Song Versus Song–Street Hassles Edition
In Song Versus Song we take two songs that are somewhat linked (by tittle, appropriation, or theme) and let them battle for supremacy.
“Street Hassle” versus “Ode To Street Hassle”
Lou Reed’s curious story of a street corner is filled with manic energy, paranoid fallout, and vivid drug references. It’s a depraved story, fitting nicely with Reed’s other portraits of hustlers and users, yet wildly different than the rest of the album it comes from, 1978’s Street Hassle. Some may recognize the track from the end of 2005’s The Squid and the Whale, which used the song’s intro to great effect. First-time listeners may be taken aback by the juxtaposition of the song’s lyrical content and its utterly unforgettable string riff. Reed’s ten-minute epic is segmented into three main sections: “Waltzing Matilda” hires a male prostitute, Matilda OD’s, and the third section– usually referred to as “Slipaway”– delivers biting commentary on songs about “tramps like us” as sung by Springsteen and his peers, before Reed caps the song with one final verse that begins, “Love is gone away.”
While “Street Hassle” like so many of Reed’s songs suffers a bit from these story-structured lyrics, Reed wrangles gut-wrenching and life-affirming madness out of his lurid tale. The final section provides the song’s emotional fulcrum. Reed (or Reed’s character) is an observer, and the sadness of his observations are categorized, rationalized, and otherwise dealt with. It’s an emotionally exhausting song, both beautiful and haunting in ways many never achieve. “Street Hassle” emerged as one of the strongest and most profound songs of Reed’s post-Velvet Underground career.
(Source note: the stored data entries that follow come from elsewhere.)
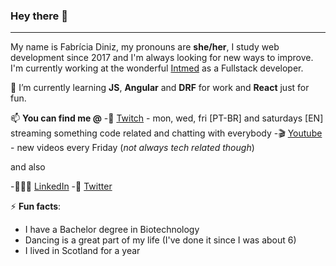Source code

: ### Hey there 👋

----
My name is Fabrícia Diniz, my pronouns are **she/her**, I study web development since 2017 and I'm always looking for new ways to improve. I'm currently working at the wonderful [Intmed](https://intmed.com.br/) as a Fullstack developer.

🌱 I’m currently learning **JS**, **Angular** and **DRF** for work and **React** just for fun.

📫 **You can find me @**
  -👾 [Twitch](http://twitch.tv/nomadcodemist) - mon, wed, fri [PT-BR] and saturdays [EN] streaming something code related and chatting with everybody
  -🎬 [Youtube](http://youtube.com/c/nomadcodemist) - new videos every Friday (_not always tech related though_) 
  
  and also
  
  -👩🏼‍💻 [LinkedIn](https://www.linkedin.com/in/fabr%C3%ADcia-diniz-548a8b45/)
  -🐣 [Twitter](http://twitter.com/nomadcodemist)

⚡ **Fun facts**:
- I have a Bachelor degree in Biotechnology
- Dancing is a great part of my life (I've done it since I was about 6)
- I lived in Scotland for a year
Spacemen 3’s “Ode to Street Hassle” borrows the riff and melody from Reed’s original, subduing them a bit to create a song filled with hazy drug epiphanies. The song, for Christ’s sake, involves a conversation with Jesus himself: “And as we sat there talking / Jesus turned to say to me /”You’d better learn and love this life ’cause there’s things / There’s things that are hard to see.” Here the repeating string riff that on “Street Hassle” moved into different sections like a mini symphony is situated into Spacemen 3’s signature use of drone and repetition. The scope is less epic and more personal. The Perfect Prescription, the album on which “Ode To Street Hassle’s” appears, is supposedly structured around the arc of a drug trip, complete with a spacey middle and comedown section. “Ode to Street Hassle” arrives at the moment just before or just as the high settles in, and everything is calm and serene. By taking Reed’s manic epic and relaxing it to fit their own concept, the members of Spacemen 3 imbue their song with “Street Hassle’s” poignancy and sense of humanity.
Spacemen 3’s appropriation whittles Reed lurid epic into a more manageable four-minutes, yet the easy, relaxed, eyes-half-closed vibe of the song suggest that it go on longer. Spacemen 3 (and its offshoot Spiritualized) are not afraid of long, drifting drug songs. What both “Street Hassle” and “Ode to Street Hassle” share, other than name and similar theme, is poignancy in their depictions of drug use. The consequences are clearly laid out in Reed’s epic song, while the come down doesn’t come until later in Spacemen 3’s concept album. Yet in “Ode to Street Hassle” there is still melancholy, which comes partly from the calm vocal delivery and lines like “Well some people never listen /You know some people just won’t see /But I can see and hear these things /These things have got to be.” As for a winner, both songs are utterly fantastic, but I’ll go with what came first.